I confess that I always approach Kim Ki Duk films with some trepidation. It’s not that they’re bad: Kim is a master film-maker, and just about every film he’s made is a work of art. It’s just that Kim’s films are visceral. Kim’s films explore the pain of life, probing with bloody fingers in the meat of human suffering. In short, Kim’s films hurt.

Birdcage Inn is no different. The characters are all unhappy, with a pain that’s visible but never discussed. But don’t imagine for a moment that this makes it a bad film. Kim has a gift for taking us on a journey through the intimate lives of ordinary people, and in this case we see the world of cheap seaside prostitution.

In Birdcage Inn, Kim takes us into the grim existence of people on the margin of society, without slipping into melodrama. Jin-ah, ‘the girl’, is requested by male guests with the same impersonal casualness with which they’d order a pot of tea. Lee Ji-eun’s performance makes Jin-ah a gentle unassuming girl whose demeanour implicitly condones her own depersonalisation, even as she herself clearly suffers from it.

Part of the magic of Kim’s films is that the interaction, the expression, is largely conveyed without words. There’s no lengthy explanations of how characters feel, or why they behave as they do, or what they want. They simply act and react, letting the emotions show through. And you can be assured that, in a Kim Ki Duk film, these ordinary emotions will be expressed in ways that take us beyond our everyday world. So Hye-mi doesn’t abuse Jin-ah: she simply snatches the toothpaste when Jin-ah reaches for it. When Jin-ah and Hye-mi’s father (as the inn’s owner) are arrested and jailed briefly, Jin-ah’s wordless tears provoke a clumsy gesture of comfort that mistakes the cause and makes her cry all the harder.

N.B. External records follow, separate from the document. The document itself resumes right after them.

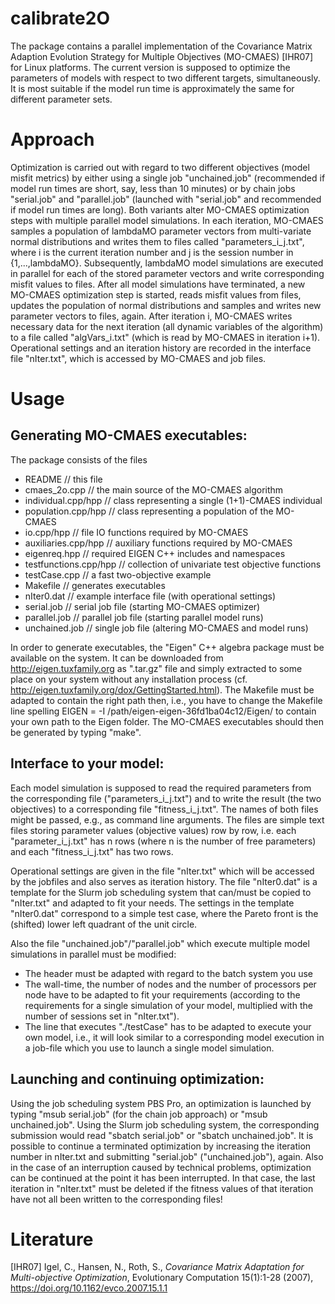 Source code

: # calibrate2O

The package contains a parallel implementation of the Covariance Matrix
Adaption Evolution Strategy for Multiple Objectives (MO-CMAES) [IHR07] for
Linux platforms.
The current version is supposed to optimize the parameters of models with
respect to two different targets, simultaneously.
It is most suitable if the model run time is approximately the same for
different parameter sets.

Approach
========

Optimization is carried out with regard to two different objectives (model
misfit metrics) by either using a single job "unchained.job" (recommended if
model run times are short, say, less than 10 minutes) or by chain jobs
"serial.job" and "parallel.job" (launched with "serial.job" and recommended
if model run times are long).
Both variants alter MO-CMAES optimization steps with multiple parallel model
simulations.
In each iteration, MO-CMAES samples a population of lambdaMO parameter vectors
from multi-variate normal distributions and writes them to files called
"parameters_i_j.txt", where i is the current iteration number and j is the
session number in {1,...,lambdaMO}.
Subsequently, lambdaMO model simulations are executed in parallel for each of
the stored parameter vectors and write corresponding misfit values to files.
After all model simulations have terminated, a new MO-CMAES optimization step is
started, reads misfit values from files, updates the population of normal
distributions and samples and writes new parameter vectors to files, again.
After iteration i, MO-CMAES writes necessary data for the next iteration (all
dynamic variables of the algorithm) to a file called "algVars_i.txt" (which is
read by MO-CMAES in iteration i+1).
Operational settings and an iteration history are recorded in the interface file
"nIter.txt", which is accessed by MO-CMAES and job files.


Usage
=====

Generating MO-CMAES executables:
--------------------------------

The package consists of the files
* README        		// this file
* cmaes_2o.cpp     		// the main source of the MO-CMAES algorithm
* individual.cpp/hpp	// class representing a single (1+1)-CMAES individual
* population.cpp/hpp	// class representing a population of the MO-CMAES
* io.cpp/hpp			// file IO functions required by MO-CMAES
* auxiliaries.cpp/hpp   // auxiliary functions required by MO-CMAES
* eigenreq.hpp      	// required EIGEN C++ includes and namespaces
* testfunctions.cpp/hpp // collection of univariate test objective functions
* testCase.cpp			// a fast two-objective example
* Makefile      		// generates executables
* nIter0.dat        	// example interface file (with operational settings)
* serial.job        	// serial job file (starting MO-CMAES optimizer)
* parallel.job      	// parallel job file (starting parallel model runs)
* unchained.job			// single job file (altering MO-CMAES and model runs)

In order to generate executables, the "Eigen" C++ algebra package must be
available on the system. It can be downloaded from
  http://eigen.tuxfamily.org
as ".tar.gz" file and simply extracted to some place on your system without any
installation process (cf. http://eigen.tuxfamily.org/dox/GettingStarted.html).
The Makefile must be adapted to contain the right path then, i.e., you have to
change the Makefile line spelling
  EIGEN = -I /path/eigen-eigen-36fd1ba04c12/Eigen/
to contain your own path to the Eigen folder.
The MO-CMAES executables should then be generated by typing "make".

Interface to your model:
------------------------

Each model simulation is supposed to read the required parameters from
the corresponding file ("parameters_i_j.txt") and to write
the result (the two objectives) to a corresponding file "fitness_i_j.txt".
The names of both files might be passed, e.g., as command line arguments.
The files are simple text files storing parameter values (objective values)
row by row, i.e. each "parameter_i_j.txt" has n rows
(where n is the number of free parameters)
and each "fitness_i_j.txt" has two rows.

Operational settings are given in the file "nIter.txt" which will be accessed by the jobfiles and also serves as iteration history.
The file "nIter0.dat" is a template for the Slurm job scheduling system that
can/must be copied to "nIter.txt" and adapted to fit your needs.
The settings in the template "nIter0.dat" correspond to a simple test case, where
the Pareto front is the (shifted) lower left quadrant of the unit circle.

Also the file "unchained.job"/"parallel.job" which execute multiple model
simulations in parallel must be modified:
* The header must be adapted with regard to the batch system you use
* The wall-time, the number of nodes and the number of processors per node have
  to be adapted to fit your requirements (according to the requirements for a
  single simulation of your model, multiplied with the number of sessions set
  in "nIter.txt").
* The line that executes "./testCase" has to be adapted to execute your own
  model, i.e., it will look similar to a corresponding model execution in a
  job-file which you use to launch a single model simulation.

Launching and continuing optimization:
--------------------------------------

Using the job scheduling system PBS Pro, an optimization is launched by typing
"msub serial.job" (for the chain job approach) or "msub unchained.job".
Using the Slurm job scheduling system, the corresponding submission would read
"sbatch serial.job" or "sbatch unchained.job".
It is possible to continue a terminated optimization by increasing the
iteration number in nIter.txt and submitting "serial.job" ("unchained.job"),
again. Also in the case of an interruption caused by technical problems,
optimization can be continued at the point it has been interrupted. In that
case, the last iteration in "nIter.txt" must be deleted if the fitness values of
that iteration have not all been written to the corresponding files!


Literature
==========
 
[IHR07] Igel, C., Hansen, N., Roth, S.,
        *Covariance Matrix Adaptation for Multi-objective Optimization*,
        Evolutionary Computation 15(1):1-28 (2007),
        https://doi.org/10.1162/evco.2007.15.1.1

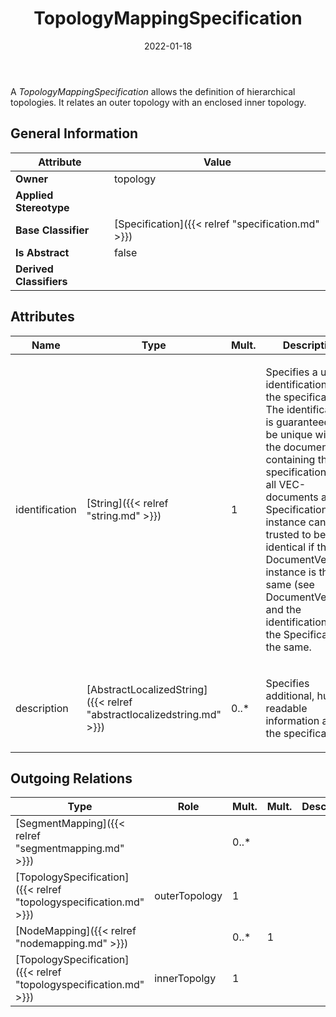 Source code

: ﻿---
title: TopologyMappingSpecification
toc: false
type: specs
date: "2022-01-18"
draft: false
specification: VEC
version: 1.2.2
documentType: "Recommendation"
elementType: Class
classes:
  - TopologyMappingSpecification
menu_name: vec-1.2.2
---
<p> A&#160;<i>TopologyMappingSpecification</i> allows the definition of hierarchical topologies. It relates an outer topology with an enclosed inner topology.      </p>

## General Information

| Attribute               | Value |
|-------------------------|-------|
| **Owner**               | topology |
| **Applied Stereotype**  |   |
| **Base Classifier**     | [Specification]({{< relref "specification.md" >}})<br/>  |
| **Is Abstract**         | false |
| **Derived Classifiers** |   |

## Attributes
|  Name  |  Type  |  Mult.  |  Description  |  Owning Classifier  |
|--------|--------|---------|---------------|--------------|
|identification | [String]({{< relref "string.md" >}}) | 1 | <p> Specifies a unique identification of the specification. The identification is guaranteed to be unique within the document containing the specification. For all VEC-documents a Specification-instance can be trusted to be identical if the DocumentVersion-instance is the same (see DocumentVersion) and the identification of the Specification is the same.      </p> | [Specification]({{< relref "specification.md" >}}) |
|description | [AbstractLocalizedString]({{< relref "abstractlocalizedstring.md" >}}) | 0..* | <p> Specifies additional, human readable information about the specification.      </p> | [Specification]({{< relref "specification.md" >}}) |

## Outgoing Relations
|    Type  |   Role   |   Mult.   |   Mult.   |   Description   |
|----------|----------|-----------|-----------|-----------------|
| [SegmentMapping]({{< relref "segmentmapping.md" >}}) |  | 0..* |  |  |
| [TopologySpecification]({{< relref "topologyspecification.md" >}}) | outerTopology | 1 |  |  |
| [NodeMapping]({{< relref "nodemapping.md" >}}) |  | 0..* | 1 |  |
| [TopologySpecification]({{< relref "topologyspecification.md" >}}) | innerTopolgy | 1 |  |  |

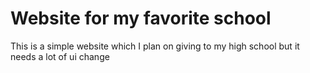 # Website for my favorite school

This is a simple website which I plan on giving to my high school but it needs a lot of ui change

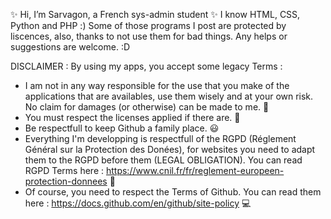 ✨ Hi, I’m Sarvagon, a French sys-admin student ✨
I know HTML, CSS, Python and PHP :)
Some of those programs I post are protected by liscences, also, thanks to not use them for bad things. Any helps or suggestions are welcome.  :D



DISCLAIMER : 
By using my apps, you accept some legacy Terms : 
- I am not in any way responsible for the use that you make of the applications that are availables, use them wisely and at your own risk. No claim for damages (or otherwise) can be made to me. 👀
- You must respect the licenses applied if there are. 📜
- Be respectfull to keep Github a family place. 😃
- Everything I'm developping is respectfull of the RGPD (Réglement Général sur la Protection des Donées), for websites you need to adapt them to the RGPD before them (LEGAL OBLIGATION). You can read RGPD Terms here : https://www.cnil.fr/fr/reglement-europeen-protection-donnees 🤳
- Of course, you need to respect the Terms of Github. You can read them here : https://docs.github.com/en/github/site-policy 💻
<!---
Sarvagon/Sarvagon is a ✨ special ✨ repository because its `README.md` (this file) appears on your GitHub profile.
You can click the Preview link to take a look at your changes.
--->

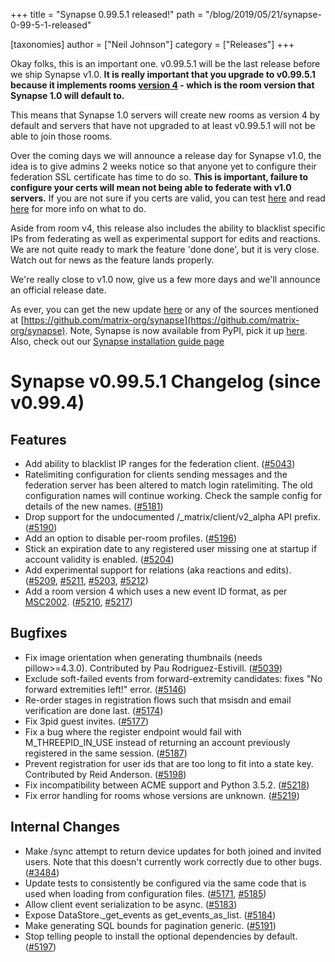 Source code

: +++
title = "Synapse 0.99.5.1 released!"
path = "/blog/2019/05/21/synapse-0-99-5-1-released"

[taxonomies]
author = ["Neil Johnson"]
category = ["Releases"]
+++

Okay folks, this is an important one. v0.99.5.1 will be the last release before we ship Synapse v1.0. __It is really important that you upgrade to v0.99.5.1 because it implements rooms [version 4](https://github.com/matrix-org/matrix-doc/blob/matthew/room_v4/proposals/2002-rooms-v4.md) - which is the room version that Synapse 1.0 will default to.__

This means that Synapse 1.0 servers will create new rooms as version 4 by default and servers that have not upgraded to at least v0.99.5.1 will not be able to join those rooms.

Over the coming days we will announce a release day for Synapse v1.0, the idea is to give admins 2 weeks notice so that anyone yet to configure their federation SSL certificate has time to do so. __This is important, failure to configure your certs will mean not being able to federate with v1.0 servers.__ If you are not sure if you certs are valid, you can test [here](https://federationtester.matrix.org/) and read [here](https://github.com/matrix-org/synapse/blob/master/docs/MSC1711_certificates_FAQ.md) for more info on what to do.

Aside from room v4, this release also includes the ability to blacklist specific IPs from federating as well as experimental support for edits and reactions. We are not quite ready to mark the feature 'done done', but it is very close. Watch out for news as the feature lands properly.

We're really close to v1.0 now, give us a few more days and we'll announce an official release date.

As ever, you can get the new update [here](https://github.com/matrix-org/synapse/releases/tag/v0.99.5.1) or any of the sources mentioned at [https://github.com/matrix-org/synapse](https://github.com/matrix-org/synapse). Note, Synapse is now available from PyPI, pick it up [here](https://pypi.org/project/matrix-synapse/). Also, check out our [Synapse installation guide page](https://matrix.org/docs/guides/installing-synapse)

Synapse v0.99.5.1 Changelog (since v0.99.4)
=========================================

Features
--------

- Add ability to blacklist IP ranges for the federation client. ([\#5043](https://github.com/matrix-org/synapse/issues/5043))
- Ratelimiting configuration for clients sending messages and the federation server has been altered to match login ratelimiting. The old configuration names will continue working. Check the sample config for details of the new names. ([\#5181](https://github.com/matrix-org/synapse/issues/5181))
- Drop support for the undocumented /_matrix/client/v2_alpha API prefix. ([\#5190](https://github.com/matrix-org/synapse/issues/5190))
- Add an option to disable per-room profiles. ([\#5196](https://github.com/matrix-org/synapse/issues/5196))
- Stick an expiration date to any registered user missing one at startup if account validity is enabled. ([\#5204](https://github.com/matrix-org/synapse/issues/5204))
- Add experimental support for relations (aka reactions and edits). ([\#5209](https://github.com/matrix-org/synapse/issues/5209), [\#5211](https://github.com/matrix-org/synapse/issues/5211), [\#5203](https://github.com/matrix-org/synapse/issues/5203), [\#5212](https://github.com/matrix-org/synapse/issues/5212))
- Add a room version 4 which uses a new event ID format, as per [MSC2002](https://github.com/matrix-org/matrix-doc/pull/2002). ([\#5210](https://github.com/matrix-org/synapse/issues/5210), [\#5217](https://github.com/matrix-org/synapse/issues/5217))


Bugfixes
--------

- Fix image orientation when generating thumbnails (needs pillow>=4.3.0). Contributed by Pau Rodriguez-Estivill. ([\#5039](https://github.com/matrix-org/synapse/issues/5039))
- Exclude soft-failed events from forward-extremity candidates: fixes "No forward extremities left!" error. ([\#5146](https://github.com/matrix-org/synapse/issues/5146))
- Re-order stages in registration flows such that msisdn and email verification are done last. ([\#5174](https://github.com/matrix-org/synapse/issues/5174))
- Fix 3pid guest invites. ([\#5177](https://github.com/matrix-org/synapse/issues/5177))
- Fix a bug where the register endpoint would fail with M_THREEPID_IN_USE instead of returning an account previously registered in the same session. ([\#5187](https://github.com/matrix-org/synapse/issues/5187))
- Prevent registration for user ids that are too long to fit into a state key. Contributed by Reid Anderson. ([\#5198](https://github.com/matrix-org/synapse/issues/5198))
- Fix incompatibility between ACME support and Python 3.5.2. ([\#5218](https://github.com/matrix-org/synapse/issues/5218))
- Fix error handling for rooms whose versions are unknown. ([\#5219](https://github.com/matrix-org/synapse/issues/5219))


Internal Changes
----------------

- Make /sync attempt to return device updates for both joined and invited users. Note that this doesn't currently work correctly due to other bugs. ([\#3484](https://github.com/matrix-org/synapse/issues/3484))
- Update tests to consistently be configured via the same code that is used when loading from configuration files. ([\#5171](https://github.com/matrix-org/synapse/issues/5171), [\#5185](https://github.com/matrix-org/synapse/issues/5185))
- Allow client event serialization to be async. ([\#5183](https://github.com/matrix-org/synapse/issues/5183))
- Expose DataStore._get_events as get_events_as_list. ([\#5184](https://github.com/matrix-org/synapse/issues/5184))
- Make generating SQL bounds for pagination generic. ([\#5191](https://github.com/matrix-org/synapse/issues/5191))
- Stop telling people to install the optional dependencies by default. ([\#5197](https://github.com/matrix-org/synapse/issues/5197))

Lee Hae-eun, as Hye-mi, the daughter of the brothel owners who resents her family’s business, is captivating. Her forceful and constant rejection of Jin-ah is played straight and without histrionics, and her development over the course of the film is gradual and credible. There’s a strong thread of sexual awakening, and acceptance or rejection of aspects of sexual interaction, which demonstrate Kim’s mastery. No predictable plot for him, in this or any other aspect: his characters each come to their own accommodation, each finding within themselves not an answer, but a means of surviving.

Another aspect of Kim’s films that causes me trouble is that they’re just so damned hard to write about. It’s very difficult to describe the journey contained somehow between opening and closing credits, except to say that it is a journey, an odyssey, an experience that changes the viewer forever. Kim’s films are slow, meandering, and filled with the pain of ordinary people. They’re not comfortable films, nor easily digested, nor will they appeal to all. But they are films that will make you think. Films that will return to your mind day after day. Films that will make you question some of your assumptions about the world and its ways. And, most of all, films that will make you feel, intensely.

8.5 shoes left forlorn in the snow out of 10.